● **WORK REQUIRED**: Please copy each line from the entries that contains the string "input".

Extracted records
────────────────────

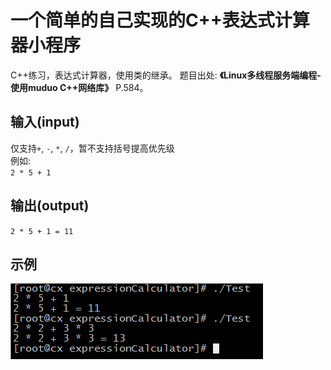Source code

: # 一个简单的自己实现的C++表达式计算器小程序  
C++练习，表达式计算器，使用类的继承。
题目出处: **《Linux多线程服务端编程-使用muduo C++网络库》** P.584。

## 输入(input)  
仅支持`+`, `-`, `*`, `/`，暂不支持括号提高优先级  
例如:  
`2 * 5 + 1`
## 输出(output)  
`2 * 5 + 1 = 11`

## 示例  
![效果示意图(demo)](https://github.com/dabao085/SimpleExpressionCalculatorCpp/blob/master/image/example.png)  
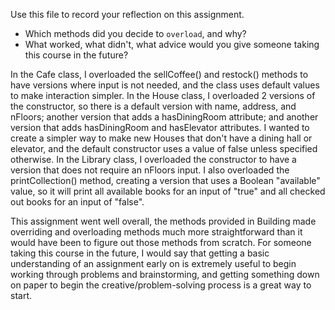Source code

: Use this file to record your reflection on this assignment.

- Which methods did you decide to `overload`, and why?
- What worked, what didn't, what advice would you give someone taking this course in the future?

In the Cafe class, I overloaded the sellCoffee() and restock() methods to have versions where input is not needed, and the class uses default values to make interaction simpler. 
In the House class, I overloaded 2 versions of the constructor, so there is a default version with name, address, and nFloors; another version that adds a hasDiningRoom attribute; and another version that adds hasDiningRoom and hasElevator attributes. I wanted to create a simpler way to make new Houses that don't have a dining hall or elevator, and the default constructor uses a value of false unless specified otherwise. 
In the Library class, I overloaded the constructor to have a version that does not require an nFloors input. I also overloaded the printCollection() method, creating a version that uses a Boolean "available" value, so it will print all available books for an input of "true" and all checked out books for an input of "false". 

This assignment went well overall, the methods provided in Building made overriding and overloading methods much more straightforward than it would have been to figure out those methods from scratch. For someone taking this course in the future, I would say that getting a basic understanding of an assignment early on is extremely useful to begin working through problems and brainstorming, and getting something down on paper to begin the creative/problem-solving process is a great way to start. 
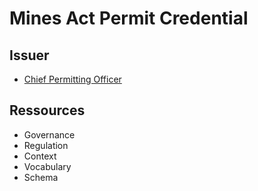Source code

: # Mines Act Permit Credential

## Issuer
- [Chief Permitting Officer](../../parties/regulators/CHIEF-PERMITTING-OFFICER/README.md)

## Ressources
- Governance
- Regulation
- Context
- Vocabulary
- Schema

────────────────────

● **ANSWER BOX**:
## 输入(input)  
In the Cafe class, I overloaded the sellCoffee() and restock() methods to have versions where input is not needed, and the class uses default values to make interaction simpler. 
In the Library class, I overloaded the constructor to have a version that does not require an nFloors input. I also overloaded the printCollection() method, creating a version that uses a Boolean "available" value, so it will print all available books for an input of "true" and all checked out books for an input of "false". 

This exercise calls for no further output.